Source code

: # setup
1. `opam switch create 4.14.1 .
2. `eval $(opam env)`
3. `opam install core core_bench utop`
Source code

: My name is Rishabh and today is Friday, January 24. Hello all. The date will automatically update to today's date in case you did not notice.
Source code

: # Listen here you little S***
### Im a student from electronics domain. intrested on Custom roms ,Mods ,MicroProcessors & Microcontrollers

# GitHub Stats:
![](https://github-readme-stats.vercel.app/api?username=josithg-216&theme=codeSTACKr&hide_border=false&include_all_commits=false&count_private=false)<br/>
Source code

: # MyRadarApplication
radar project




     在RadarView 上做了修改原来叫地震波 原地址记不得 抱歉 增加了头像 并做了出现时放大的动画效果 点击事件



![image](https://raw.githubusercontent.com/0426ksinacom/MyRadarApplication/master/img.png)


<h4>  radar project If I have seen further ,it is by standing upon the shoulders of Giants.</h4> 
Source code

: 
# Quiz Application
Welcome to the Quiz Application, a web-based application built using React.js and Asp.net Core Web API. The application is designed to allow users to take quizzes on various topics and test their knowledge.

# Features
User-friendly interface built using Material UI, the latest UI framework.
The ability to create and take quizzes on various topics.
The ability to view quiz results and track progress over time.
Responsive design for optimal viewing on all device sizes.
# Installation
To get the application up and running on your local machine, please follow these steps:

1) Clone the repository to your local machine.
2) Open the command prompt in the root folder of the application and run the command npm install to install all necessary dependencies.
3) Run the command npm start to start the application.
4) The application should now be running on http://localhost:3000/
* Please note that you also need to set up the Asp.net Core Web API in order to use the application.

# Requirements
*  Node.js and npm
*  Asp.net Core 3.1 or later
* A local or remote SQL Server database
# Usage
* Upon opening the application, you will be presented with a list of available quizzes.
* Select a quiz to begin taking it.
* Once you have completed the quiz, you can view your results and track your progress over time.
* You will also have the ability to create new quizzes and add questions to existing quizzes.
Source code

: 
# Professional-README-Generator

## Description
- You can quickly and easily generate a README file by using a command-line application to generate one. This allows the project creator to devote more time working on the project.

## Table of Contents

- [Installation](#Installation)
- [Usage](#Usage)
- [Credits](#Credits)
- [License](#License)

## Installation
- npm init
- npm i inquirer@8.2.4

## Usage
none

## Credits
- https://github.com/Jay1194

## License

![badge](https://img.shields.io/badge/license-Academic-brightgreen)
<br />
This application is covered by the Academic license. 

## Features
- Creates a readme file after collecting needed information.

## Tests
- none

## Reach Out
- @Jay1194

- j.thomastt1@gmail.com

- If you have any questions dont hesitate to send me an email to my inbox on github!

◆ ◆ ◆ ◆ ◆

▶ **YOUR TASK**
Say how many lines contain "time" in the material above; the number is the whole answer.

▶ **REPLY**
3